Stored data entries
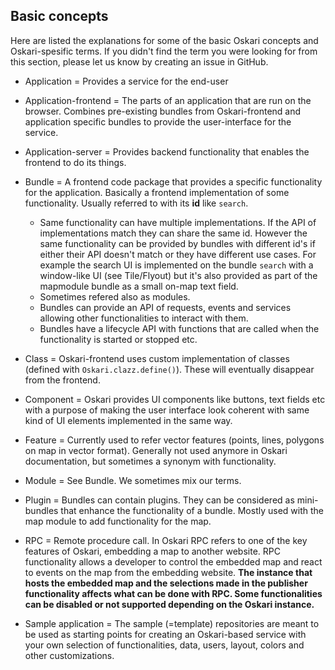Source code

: ## Basic concepts

Here are listed the explanations for some of the basic Oskari concepts and Oskari-spesific terms. If you didn't find the term you were looking for from this section, please let us know by creating an issue in GitHub.

- Application = Provides a service for the end-user
- Application-frontend = The parts of an application that are run on the browser. Combines pre-existing bundles from Oskari-frontend and application specific bundles to provide the user-interface for the service.
- Application-server = Provides backend functionality that enables the frontend to do its things.
- Bundle = A frontend code package that provides a specific functionality for the application. Basically a frontend implementation of some functionality. Usually referred to with its **id** like `search`.
    - Same functionality can have multiple implementations. If the API of implementations match they can share the same id. However the same functionality can be provided by bundles with different id's if either their API doesn't match or they have different use cases. For example the search UI is implemented on the bundle `search` with a window-like UI (see Tile/Flyout) but it's also provided as part of the mapmodule bundle as a small on-map text field.
    - Sometimes refered also as modules.
    - Bundles can provide an API of requests, events and services allowing other functionalities to interact with them.
    - Bundles have a lifecycle API with functions that are called when the functionality is started or stopped etc.

- Class = Oskari-frontend uses custom implementation of classes (defined with `Oskari.clazz.define()`). These will eventually disappear from the frontend.
- Component = Oskari provides UI components like buttons, text fields etc with a purpose of making the user interface look coherent with same kind of UI elements implemented in the same way.
- Feature = Currently used to refer vector features (points, lines, polygons on map in vector format). Generally not used anymore in Oskari documentation, but sometimes a synonym with functionality.
- Module = See Bundle. We sometimes mix our terms.
- Plugin = Bundles can contain plugins. They can be considered as mini-bundles that enhance the functionality of a bundle. Mostly used with the map module to add functionality for the map.
- RPC = Remote procedure call. In Oskari RPC refers to one of the key features of Oskari, embedding a map to another website. RPC functionality allows a developer to control the embedded map and react to events on the map from the embedding website. **The instance that hosts the embedded map and the selections made in the publisher functionality affects what can be done with RPC. Some functionalities can be disabled or not supported depending on the Oskari instance.**
- Sample application = The sample (=template) repositories are meant to be used as starting points for creating an Oskari-based service with your own selection of functionalities, data, users, layout, colors and other customizations.
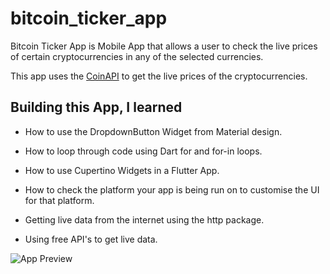 # bitcoin_ticker_app

Bitcoin Ticker App is Mobile App that allows a user to check the live prices of certain cryptocurrencies in any of the selected currencies.

This app uses the [CoinAPI](https://www.coinapi.io/) to get the live prices of the cryptocurrencies.

## Building this App, I learned

- How to use the DropdownButton Widget from Material design.

- How to loop through code using Dart for and for-in loops.

- How to use Cupertino Widgets in a Flutter App.

- How to check the platform your app is being run on to customise the UI for that platform.

- Getting live data from the internet using the http package.
- Using free API's to get live data.

![App Preview](assets/images/bitcoin_ticker_app_preview.gif)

What you will do: Your answer should be the lines above, word for word, from the line with "# bitcoin_ticker_app" through the line with "## Building this App, I learned", minus the pictures.

Response:
 # bitcoin_ticker_app

Bitcoin Ticker App is Mobile App that allows a user to check the live prices of certain cryptocurrencies in any of the selected currencies.

This app uses the [CoinAPI](https://www.coinapi.io/) to get the live prices of the cryptocurrencies.

## Building this App, I learned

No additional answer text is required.